The trial court, hearing the matter without a jury, stated its findings of fact as follows:
"A condition of the bond was installation of the road to be completed within 2 years, thereafter the bond to be void, otherwise to remain in effect. No work was started within the 2-year period by the defendant Development corporation and plaintiff therefore began this suit to recover on the bond.
"Although it was contended that the plaintiff had prevented defendant Development corporation from performing the agreement to build the road, this was not established by any substantial evidence. Witness Dr. Winshall testified that on many occasions he had offered, on behalf of the defendant Development corporation, to provide concrete pavement instead of the soil cement as specified. However, the plaintiff denied that such offers were made and defendant Development corporation never made such an offer in writing. As to the failure of the plaintiff to approve plats, there was no relationship established between the causes for nonapproval and failure of defendant Development corporation to build the road as agreed. This court is convinced that issuance of the bond was a voluntary act on the part of the defendant Development corporation. There was no substantial proof of coercion with respect to issuance of plat approvals. It was shown that 5 plats were approved by plaintiff prior to April 7, 1957, and 3 thereafter, while only 2 plats were not approved.

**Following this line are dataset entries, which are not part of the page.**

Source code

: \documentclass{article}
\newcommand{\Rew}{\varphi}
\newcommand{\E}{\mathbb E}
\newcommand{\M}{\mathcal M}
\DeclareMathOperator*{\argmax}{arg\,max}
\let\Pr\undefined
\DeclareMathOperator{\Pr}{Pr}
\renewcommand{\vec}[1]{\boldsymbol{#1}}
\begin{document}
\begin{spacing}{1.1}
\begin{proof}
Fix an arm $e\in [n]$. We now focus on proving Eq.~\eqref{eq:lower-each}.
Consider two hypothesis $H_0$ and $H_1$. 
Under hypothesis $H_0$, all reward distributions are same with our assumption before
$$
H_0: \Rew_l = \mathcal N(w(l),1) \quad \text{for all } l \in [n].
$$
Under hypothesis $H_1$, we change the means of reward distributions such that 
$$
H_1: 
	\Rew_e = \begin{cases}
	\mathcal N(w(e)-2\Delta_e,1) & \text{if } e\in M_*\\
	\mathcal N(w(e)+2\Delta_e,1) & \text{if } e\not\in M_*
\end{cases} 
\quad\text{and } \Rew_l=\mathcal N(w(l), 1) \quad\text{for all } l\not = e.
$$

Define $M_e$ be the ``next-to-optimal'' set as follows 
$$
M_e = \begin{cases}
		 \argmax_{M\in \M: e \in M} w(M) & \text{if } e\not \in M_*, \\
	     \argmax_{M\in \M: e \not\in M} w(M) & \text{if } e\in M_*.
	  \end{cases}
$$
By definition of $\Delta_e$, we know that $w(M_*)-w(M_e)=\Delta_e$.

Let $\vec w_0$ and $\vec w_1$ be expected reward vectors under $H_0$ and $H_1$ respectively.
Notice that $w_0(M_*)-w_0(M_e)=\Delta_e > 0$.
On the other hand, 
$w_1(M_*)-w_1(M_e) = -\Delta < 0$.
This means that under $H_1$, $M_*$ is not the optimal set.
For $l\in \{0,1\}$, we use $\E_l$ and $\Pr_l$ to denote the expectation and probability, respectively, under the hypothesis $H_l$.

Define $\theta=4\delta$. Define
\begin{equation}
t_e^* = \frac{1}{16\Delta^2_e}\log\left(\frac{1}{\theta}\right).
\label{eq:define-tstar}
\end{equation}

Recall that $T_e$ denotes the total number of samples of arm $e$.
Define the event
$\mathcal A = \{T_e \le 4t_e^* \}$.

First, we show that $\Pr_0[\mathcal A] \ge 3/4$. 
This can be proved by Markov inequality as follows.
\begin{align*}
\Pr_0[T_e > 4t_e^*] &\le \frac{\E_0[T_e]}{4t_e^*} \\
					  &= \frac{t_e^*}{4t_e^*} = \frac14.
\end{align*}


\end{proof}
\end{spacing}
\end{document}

"The plaintiff did not establish any damages to itself due to the failure of the defendant Development corporation to pave the road. Plaintiff, however, contended that it was under a moral obligation to the area residents to see to it that the paving was provided.
*234 "There appears to be no statutory authority for the plaintiff to require such a bond to be given by the defendant Development corporation. However, since the evidence does not indicate any coercion on the part of anyone to force defendant Development corporation to provide such a bond, it is deemed a voluntary act for which there would have been several beneficial results to the defendant Development corporation. These include the advantages to the residents of a paved entrance road, the improvement of the approaches to the subdivision and the possible benefits in obtaining FHA financing in the subdivision.
"There was consideration running to the defendant Development corporation in the sense that the public could be induced to buy lots based on the paved approach which, it could be argued by the defendant Development corporation, would certainly be put in because guaranteed by the bond given to the plaintiff."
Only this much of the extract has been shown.